- **Task requirements**
Below are records; count the lines that hold the string "continuation" and give only the count.

- **Input material**
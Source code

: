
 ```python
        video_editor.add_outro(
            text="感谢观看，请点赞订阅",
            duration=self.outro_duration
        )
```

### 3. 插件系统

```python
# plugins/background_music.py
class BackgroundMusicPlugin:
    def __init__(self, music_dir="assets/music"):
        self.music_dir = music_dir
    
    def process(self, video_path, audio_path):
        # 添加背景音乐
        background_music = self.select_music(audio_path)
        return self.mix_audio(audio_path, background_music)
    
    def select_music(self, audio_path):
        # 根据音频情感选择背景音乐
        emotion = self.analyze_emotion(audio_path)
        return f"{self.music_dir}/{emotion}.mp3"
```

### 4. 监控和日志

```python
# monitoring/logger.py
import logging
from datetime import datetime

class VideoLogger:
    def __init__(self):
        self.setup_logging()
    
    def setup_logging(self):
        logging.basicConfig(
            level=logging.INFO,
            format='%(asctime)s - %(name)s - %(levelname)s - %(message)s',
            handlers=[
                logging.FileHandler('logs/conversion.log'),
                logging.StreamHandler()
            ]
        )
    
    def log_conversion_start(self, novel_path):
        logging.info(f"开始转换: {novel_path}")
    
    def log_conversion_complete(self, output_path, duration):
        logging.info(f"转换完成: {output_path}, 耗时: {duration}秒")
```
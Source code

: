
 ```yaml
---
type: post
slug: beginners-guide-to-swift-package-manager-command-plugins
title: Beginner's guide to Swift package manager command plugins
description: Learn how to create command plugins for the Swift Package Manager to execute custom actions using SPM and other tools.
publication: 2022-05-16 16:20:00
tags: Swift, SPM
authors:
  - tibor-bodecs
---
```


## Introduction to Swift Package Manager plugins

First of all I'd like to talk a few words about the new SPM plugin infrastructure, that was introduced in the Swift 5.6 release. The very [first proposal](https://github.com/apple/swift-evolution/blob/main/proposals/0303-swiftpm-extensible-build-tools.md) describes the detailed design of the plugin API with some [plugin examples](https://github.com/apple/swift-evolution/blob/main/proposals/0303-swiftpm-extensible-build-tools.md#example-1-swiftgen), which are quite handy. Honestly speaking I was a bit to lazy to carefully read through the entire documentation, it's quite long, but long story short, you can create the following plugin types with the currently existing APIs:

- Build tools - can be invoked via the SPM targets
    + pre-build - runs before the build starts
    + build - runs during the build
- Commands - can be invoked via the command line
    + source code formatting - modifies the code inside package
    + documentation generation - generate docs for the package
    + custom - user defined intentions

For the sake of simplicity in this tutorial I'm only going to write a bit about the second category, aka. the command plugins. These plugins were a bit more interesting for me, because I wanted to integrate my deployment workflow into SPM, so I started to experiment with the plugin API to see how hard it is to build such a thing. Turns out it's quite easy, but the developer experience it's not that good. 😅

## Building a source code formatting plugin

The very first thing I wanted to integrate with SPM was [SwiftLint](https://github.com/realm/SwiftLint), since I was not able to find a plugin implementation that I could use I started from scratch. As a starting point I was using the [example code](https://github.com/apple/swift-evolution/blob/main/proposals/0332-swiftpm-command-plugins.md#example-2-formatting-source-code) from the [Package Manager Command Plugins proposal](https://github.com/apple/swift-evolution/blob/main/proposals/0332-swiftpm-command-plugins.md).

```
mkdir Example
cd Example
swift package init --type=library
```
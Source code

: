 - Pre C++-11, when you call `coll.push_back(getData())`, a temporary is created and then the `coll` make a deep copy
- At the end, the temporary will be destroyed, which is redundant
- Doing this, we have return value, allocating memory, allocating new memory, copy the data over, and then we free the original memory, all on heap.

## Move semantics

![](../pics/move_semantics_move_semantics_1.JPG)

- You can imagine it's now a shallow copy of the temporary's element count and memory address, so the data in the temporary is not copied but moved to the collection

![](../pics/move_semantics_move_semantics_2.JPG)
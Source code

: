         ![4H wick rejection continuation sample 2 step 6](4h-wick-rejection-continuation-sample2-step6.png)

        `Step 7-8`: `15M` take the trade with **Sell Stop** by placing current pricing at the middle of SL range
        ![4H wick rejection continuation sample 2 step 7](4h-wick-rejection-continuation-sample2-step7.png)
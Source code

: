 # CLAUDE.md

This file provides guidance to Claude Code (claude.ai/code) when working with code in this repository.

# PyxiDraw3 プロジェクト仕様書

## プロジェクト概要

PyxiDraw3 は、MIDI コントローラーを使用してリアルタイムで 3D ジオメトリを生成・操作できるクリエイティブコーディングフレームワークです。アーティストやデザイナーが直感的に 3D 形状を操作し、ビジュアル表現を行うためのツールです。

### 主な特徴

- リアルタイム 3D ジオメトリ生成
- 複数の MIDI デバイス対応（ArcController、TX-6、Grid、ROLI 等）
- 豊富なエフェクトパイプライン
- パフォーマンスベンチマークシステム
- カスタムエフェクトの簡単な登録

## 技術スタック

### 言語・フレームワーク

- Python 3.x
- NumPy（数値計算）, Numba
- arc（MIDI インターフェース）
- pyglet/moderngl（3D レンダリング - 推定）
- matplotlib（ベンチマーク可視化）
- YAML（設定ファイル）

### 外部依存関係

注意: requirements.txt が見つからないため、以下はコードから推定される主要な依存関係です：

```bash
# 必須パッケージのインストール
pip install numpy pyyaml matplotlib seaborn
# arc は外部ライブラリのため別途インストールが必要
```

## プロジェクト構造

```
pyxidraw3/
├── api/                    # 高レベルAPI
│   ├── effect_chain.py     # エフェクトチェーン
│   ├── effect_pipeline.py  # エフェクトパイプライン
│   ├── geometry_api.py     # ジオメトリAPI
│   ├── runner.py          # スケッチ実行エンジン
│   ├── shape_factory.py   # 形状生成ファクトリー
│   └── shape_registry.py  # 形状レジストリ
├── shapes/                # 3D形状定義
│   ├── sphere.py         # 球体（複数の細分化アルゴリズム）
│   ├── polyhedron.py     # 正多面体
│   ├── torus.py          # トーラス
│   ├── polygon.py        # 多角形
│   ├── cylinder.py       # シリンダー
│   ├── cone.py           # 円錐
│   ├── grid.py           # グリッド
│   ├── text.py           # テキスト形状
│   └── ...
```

- **Reply to the task**
2